#### Aim of the exercise:
Among the lines below, copy each one in which "status" appears.

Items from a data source
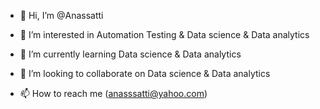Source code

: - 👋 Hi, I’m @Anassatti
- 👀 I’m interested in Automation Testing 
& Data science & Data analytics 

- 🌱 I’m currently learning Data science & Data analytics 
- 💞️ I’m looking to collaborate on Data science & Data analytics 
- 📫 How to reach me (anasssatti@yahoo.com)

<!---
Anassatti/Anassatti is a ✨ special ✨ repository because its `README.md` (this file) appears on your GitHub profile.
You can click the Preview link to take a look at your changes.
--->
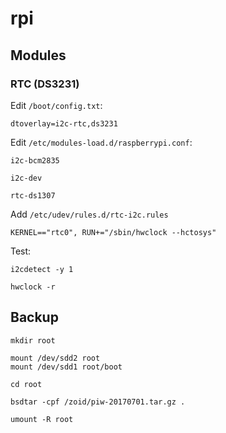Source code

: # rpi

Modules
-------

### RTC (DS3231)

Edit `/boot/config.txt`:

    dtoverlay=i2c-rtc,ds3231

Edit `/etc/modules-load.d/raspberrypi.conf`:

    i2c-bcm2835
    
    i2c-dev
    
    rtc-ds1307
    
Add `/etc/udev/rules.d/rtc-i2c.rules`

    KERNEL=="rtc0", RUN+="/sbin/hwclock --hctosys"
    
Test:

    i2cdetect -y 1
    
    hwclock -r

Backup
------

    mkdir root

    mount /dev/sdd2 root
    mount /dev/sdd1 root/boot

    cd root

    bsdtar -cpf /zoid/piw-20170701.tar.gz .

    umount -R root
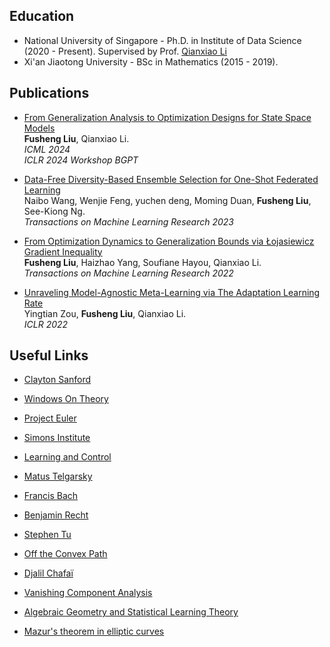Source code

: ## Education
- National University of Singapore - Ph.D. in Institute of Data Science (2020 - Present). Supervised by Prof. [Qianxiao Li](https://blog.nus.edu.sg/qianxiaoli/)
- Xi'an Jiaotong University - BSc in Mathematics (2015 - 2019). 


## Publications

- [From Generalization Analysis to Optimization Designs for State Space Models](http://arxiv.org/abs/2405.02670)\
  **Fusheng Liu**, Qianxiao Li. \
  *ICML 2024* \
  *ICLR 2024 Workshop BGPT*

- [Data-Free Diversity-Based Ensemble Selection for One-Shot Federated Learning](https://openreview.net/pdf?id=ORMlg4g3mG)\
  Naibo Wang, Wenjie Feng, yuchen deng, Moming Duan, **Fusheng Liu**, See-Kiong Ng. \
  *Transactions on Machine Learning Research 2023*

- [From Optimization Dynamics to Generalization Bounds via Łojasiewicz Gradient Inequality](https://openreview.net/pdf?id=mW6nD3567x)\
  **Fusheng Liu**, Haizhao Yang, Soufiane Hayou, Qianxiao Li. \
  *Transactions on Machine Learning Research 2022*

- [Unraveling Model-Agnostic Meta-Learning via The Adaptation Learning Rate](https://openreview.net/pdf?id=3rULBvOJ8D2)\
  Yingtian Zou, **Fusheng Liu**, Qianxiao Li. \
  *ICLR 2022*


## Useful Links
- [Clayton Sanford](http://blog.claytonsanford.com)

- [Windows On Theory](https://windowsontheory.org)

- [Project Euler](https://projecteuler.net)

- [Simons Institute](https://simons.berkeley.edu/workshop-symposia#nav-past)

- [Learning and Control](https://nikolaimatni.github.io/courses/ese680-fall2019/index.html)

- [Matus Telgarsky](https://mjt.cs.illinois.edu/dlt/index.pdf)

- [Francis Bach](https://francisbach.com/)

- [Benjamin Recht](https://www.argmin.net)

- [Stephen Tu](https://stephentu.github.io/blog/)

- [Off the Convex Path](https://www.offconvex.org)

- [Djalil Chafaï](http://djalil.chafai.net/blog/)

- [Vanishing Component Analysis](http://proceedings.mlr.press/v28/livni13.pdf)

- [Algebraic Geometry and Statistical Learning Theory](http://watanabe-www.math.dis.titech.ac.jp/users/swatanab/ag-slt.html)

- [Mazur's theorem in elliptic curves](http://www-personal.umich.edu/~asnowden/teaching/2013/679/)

...

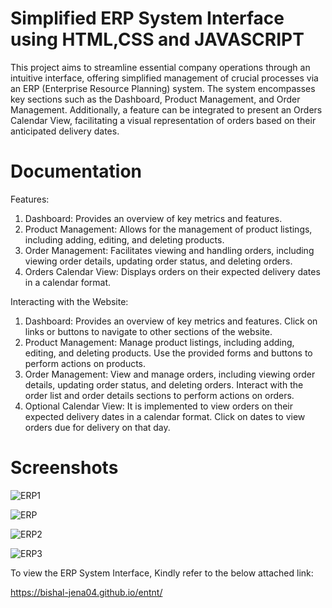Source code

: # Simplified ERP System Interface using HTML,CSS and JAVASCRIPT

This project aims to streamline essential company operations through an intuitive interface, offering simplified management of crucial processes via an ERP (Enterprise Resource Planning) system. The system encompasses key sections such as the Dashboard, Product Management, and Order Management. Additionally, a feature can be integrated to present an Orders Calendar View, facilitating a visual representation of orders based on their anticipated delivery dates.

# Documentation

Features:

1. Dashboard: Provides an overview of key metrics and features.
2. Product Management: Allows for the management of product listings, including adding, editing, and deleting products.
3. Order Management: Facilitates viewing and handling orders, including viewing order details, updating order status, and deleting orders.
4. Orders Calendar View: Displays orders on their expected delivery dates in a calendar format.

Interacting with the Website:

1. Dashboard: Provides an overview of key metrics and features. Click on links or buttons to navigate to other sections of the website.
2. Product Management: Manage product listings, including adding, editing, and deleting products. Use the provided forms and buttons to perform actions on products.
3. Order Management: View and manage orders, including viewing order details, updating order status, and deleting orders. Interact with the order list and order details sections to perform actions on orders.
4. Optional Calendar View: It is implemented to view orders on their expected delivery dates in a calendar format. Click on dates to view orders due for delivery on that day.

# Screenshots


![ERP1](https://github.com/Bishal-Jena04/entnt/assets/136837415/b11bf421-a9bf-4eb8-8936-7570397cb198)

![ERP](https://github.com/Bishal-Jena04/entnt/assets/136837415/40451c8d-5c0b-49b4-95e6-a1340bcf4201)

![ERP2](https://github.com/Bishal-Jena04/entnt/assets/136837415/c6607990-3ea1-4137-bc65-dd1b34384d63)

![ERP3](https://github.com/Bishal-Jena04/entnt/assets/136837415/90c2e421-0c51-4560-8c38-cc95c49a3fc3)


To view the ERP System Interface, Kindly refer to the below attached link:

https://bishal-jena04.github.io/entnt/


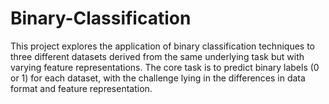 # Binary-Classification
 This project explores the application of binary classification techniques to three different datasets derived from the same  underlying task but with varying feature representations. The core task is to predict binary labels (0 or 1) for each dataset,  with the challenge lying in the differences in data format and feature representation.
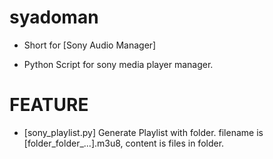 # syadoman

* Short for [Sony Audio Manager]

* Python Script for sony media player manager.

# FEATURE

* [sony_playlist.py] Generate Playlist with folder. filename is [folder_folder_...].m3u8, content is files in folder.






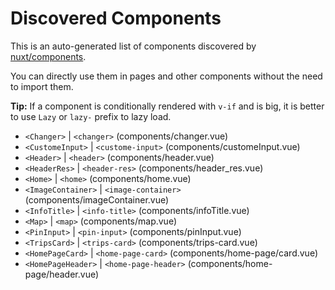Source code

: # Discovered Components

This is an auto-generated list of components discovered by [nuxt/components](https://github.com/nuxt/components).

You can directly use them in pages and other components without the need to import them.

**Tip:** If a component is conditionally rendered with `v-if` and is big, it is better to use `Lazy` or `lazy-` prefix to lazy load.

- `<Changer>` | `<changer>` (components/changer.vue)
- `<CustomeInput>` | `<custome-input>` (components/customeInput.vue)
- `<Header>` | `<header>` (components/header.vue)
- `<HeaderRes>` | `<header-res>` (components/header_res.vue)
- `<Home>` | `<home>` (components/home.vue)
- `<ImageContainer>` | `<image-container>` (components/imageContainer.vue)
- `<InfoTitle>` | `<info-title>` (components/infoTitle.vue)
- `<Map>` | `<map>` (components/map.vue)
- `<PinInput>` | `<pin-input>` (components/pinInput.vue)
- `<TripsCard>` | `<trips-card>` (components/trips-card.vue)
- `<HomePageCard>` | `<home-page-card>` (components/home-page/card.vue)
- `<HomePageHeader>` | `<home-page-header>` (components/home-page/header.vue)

---

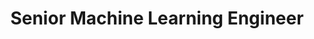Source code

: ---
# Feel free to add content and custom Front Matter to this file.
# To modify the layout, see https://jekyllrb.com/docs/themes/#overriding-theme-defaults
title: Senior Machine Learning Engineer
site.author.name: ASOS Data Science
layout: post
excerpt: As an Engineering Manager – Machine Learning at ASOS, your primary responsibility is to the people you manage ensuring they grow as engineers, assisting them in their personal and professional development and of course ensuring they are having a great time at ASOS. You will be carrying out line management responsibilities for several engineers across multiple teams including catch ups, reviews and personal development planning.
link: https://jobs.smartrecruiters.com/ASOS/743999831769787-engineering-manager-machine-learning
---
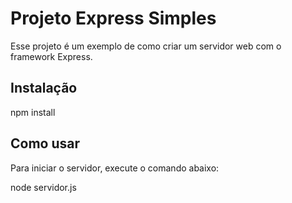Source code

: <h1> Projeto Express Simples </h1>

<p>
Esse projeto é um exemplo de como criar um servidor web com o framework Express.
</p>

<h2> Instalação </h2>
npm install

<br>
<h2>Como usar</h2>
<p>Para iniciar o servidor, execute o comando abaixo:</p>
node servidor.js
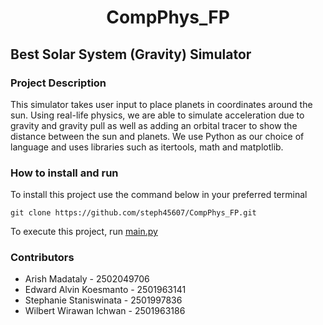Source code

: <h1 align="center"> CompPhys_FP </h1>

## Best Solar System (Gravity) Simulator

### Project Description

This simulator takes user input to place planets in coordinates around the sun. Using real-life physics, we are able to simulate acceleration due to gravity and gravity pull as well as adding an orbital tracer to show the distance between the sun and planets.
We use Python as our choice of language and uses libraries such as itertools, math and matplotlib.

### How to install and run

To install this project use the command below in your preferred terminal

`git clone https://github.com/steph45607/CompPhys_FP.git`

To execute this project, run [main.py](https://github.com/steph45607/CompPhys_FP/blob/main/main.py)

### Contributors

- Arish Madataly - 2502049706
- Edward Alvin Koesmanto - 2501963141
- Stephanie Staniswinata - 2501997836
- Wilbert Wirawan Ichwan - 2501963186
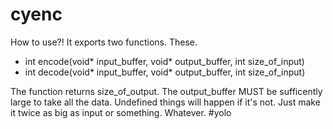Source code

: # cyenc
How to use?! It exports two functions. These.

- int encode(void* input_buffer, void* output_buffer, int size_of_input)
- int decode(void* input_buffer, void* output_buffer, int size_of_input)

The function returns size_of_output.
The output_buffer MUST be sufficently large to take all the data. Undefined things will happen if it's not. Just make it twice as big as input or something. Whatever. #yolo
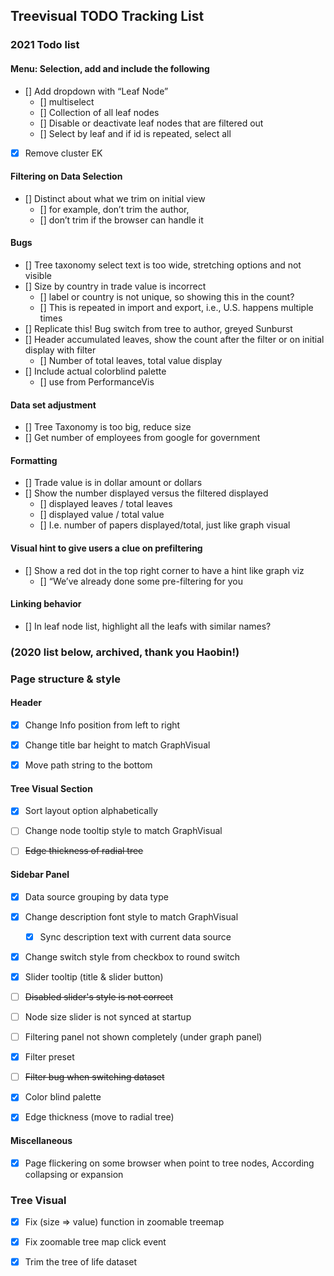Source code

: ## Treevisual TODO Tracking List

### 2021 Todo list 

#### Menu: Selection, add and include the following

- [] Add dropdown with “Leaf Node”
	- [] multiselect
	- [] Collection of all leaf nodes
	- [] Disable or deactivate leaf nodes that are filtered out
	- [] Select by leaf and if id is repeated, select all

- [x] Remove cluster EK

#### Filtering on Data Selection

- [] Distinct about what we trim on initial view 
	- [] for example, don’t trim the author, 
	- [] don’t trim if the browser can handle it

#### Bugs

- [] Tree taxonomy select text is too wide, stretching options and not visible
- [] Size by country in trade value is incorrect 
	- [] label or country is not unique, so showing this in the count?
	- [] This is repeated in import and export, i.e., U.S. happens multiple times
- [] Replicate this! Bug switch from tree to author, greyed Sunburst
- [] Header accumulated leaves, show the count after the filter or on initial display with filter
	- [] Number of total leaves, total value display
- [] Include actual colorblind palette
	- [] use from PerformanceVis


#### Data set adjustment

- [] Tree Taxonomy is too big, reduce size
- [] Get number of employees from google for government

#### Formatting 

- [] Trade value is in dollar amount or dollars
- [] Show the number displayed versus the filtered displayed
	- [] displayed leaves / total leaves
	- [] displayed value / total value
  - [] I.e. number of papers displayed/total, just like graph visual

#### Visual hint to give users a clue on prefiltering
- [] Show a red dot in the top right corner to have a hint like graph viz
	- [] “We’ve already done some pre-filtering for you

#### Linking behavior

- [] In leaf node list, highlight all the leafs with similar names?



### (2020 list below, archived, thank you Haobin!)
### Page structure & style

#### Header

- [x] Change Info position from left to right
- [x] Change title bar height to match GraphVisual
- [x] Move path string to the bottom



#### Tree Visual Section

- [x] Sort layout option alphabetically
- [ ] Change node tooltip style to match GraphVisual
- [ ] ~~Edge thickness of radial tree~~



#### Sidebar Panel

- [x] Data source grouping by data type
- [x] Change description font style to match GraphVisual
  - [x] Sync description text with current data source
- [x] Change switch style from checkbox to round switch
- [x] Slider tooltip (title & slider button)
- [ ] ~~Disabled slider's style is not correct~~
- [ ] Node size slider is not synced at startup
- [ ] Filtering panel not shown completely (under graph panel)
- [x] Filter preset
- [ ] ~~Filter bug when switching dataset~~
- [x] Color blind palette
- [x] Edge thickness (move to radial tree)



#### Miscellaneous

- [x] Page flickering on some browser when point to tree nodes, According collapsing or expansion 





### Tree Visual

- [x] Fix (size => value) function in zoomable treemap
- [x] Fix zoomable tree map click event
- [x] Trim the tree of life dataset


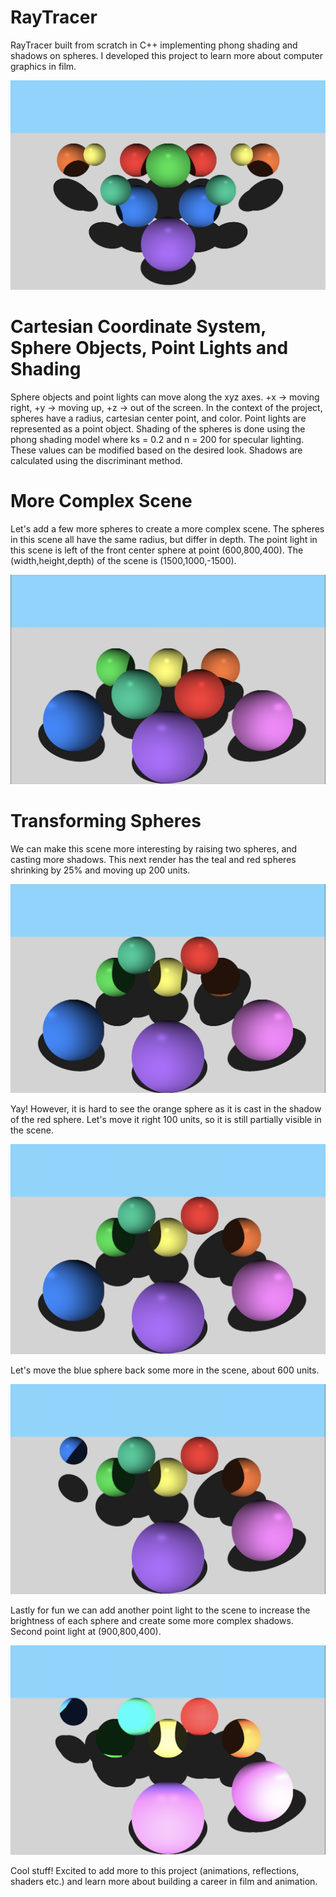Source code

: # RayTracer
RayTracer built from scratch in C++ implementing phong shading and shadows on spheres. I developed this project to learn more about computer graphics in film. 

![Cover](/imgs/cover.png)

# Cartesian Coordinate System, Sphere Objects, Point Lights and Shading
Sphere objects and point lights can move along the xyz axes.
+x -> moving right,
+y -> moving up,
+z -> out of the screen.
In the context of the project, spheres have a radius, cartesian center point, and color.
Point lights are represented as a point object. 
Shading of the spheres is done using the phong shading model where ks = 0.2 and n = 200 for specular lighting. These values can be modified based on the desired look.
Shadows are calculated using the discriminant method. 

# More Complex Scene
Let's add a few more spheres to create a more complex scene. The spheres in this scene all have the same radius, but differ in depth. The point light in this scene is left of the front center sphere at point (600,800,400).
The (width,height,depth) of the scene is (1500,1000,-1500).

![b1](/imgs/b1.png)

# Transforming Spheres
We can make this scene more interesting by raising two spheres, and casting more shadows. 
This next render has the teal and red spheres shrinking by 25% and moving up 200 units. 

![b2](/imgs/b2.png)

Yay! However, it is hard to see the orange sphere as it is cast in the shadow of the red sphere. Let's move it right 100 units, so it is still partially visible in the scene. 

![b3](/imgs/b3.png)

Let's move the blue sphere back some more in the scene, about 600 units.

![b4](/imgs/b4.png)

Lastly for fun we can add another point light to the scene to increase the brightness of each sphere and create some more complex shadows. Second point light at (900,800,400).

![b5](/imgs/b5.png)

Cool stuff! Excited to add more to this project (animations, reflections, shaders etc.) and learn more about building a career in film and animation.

#### Response to this exercise:
3. Order Management: Facilitates viewing and handling orders, including viewing order details, updating order status, and deleting orders.
3. Order Management: View and manage orders, including viewing order details, updating order status, and deleting orders. Interact with the order list and order details sections to perform actions on orders.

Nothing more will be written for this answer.